**TASK ITEM**
In your copy of the entries below, keep every word exactly and leave out all images.

Saved entries:
·····

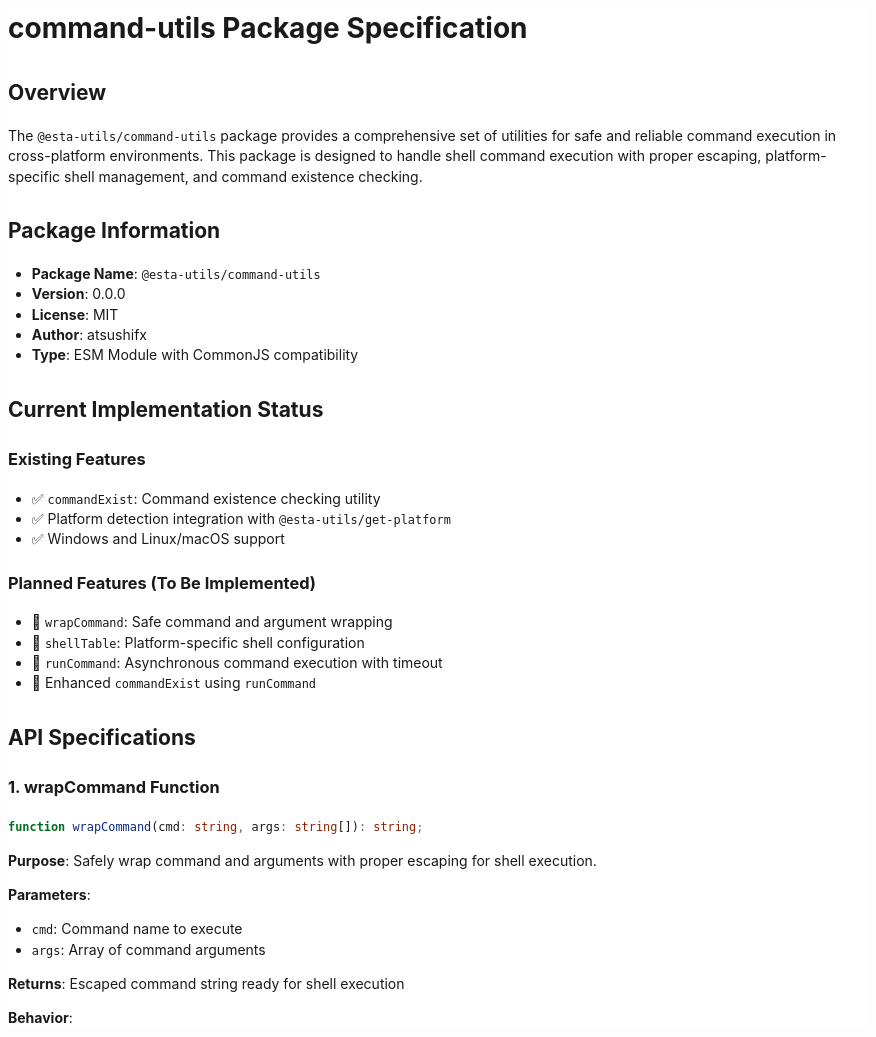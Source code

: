 # command-utils Package Specification

## Overview

The `@esta-utils/command-utils` package provides a comprehensive set of utilities for safe and reliable command execution in cross-platform environments. This package is designed to handle shell command execution with proper escaping, platform-specific shell management, and command existence checking.

## Package Information

- **Package Name**: `@esta-utils/command-utils`
- **Version**: 0.0.0
- **License**: MIT
- **Author**: atsushifx
- **Type**: ESM Module with CommonJS compatibility

## Current Implementation Status

### Existing Features

- ✅ `commandExist`: Command existence checking utility
- ✅ Platform detection integration with `@esta-utils/get-platform`
- ✅ Windows and Linux/macOS support

### Planned Features (To Be Implemented)

- 🔄 `wrapCommand`: Safe command and argument wrapping
- 🔄 `shellTable`: Platform-specific shell configuration
- 🔄 `runCommand`: Asynchronous command execution with timeout
- 🔄 Enhanced `commandExist` using `runCommand`

## API Specifications

### 1. wrapCommand Function

```typescript
function wrapCommand(cmd: string, args: string[]): string;
```

**Purpose**: Safely wrap command and arguments with proper escaping for shell execution.

**Parameters**:

- `cmd`: Command name to execute
- `args`: Array of command arguments

**Returns**: Escaped command string ready for shell execution

**Behavior**:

·····

**TASK ANSWER**
Source code

: # command-utils Package Specification

## Overview

The `@esta-utils/command-utils` package provides a comprehensive set of utilities for safe and reliable command execution in cross-platform environments. This package is designed to handle shell command execution with proper escaping, platform-specific shell management, and command existence checking.

## Package Information

- **Package Name**: `@esta-utils/command-utils`
- **Version**: 0.0.0
- **License**: MIT
- **Author**: atsushifx
- **Type**: ESM Module with CommonJS compatibility

## Current Implementation Status

### Existing Features

- ✅ `commandExist`: Command existence checking utility
- ✅ Platform detection integration with `@esta-utils/get-platform`
- ✅ Windows and Linux/macOS support

### Planned Features (To Be Implemented)

- 🔄 `wrapCommand`: Safe command and argument wrapping
- 🔄 `shellTable`: Platform-specific shell configuration
- 🔄 `runCommand`: Asynchronous command execution with timeout
- 🔄 Enhanced `commandExist` using `runCommand`

## API Specifications

### 1. wrapCommand Function

```typescript
function wrapCommand(cmd: string, args: string[]): string;
```

**Purpose**: Safely wrap command and arguments with proper escaping for shell execution.

**Parameters**:

- `cmd`: Command name to execute
- `args`: Array of command arguments

**Returns**: Escaped command string ready for shell execution

**Behavior**:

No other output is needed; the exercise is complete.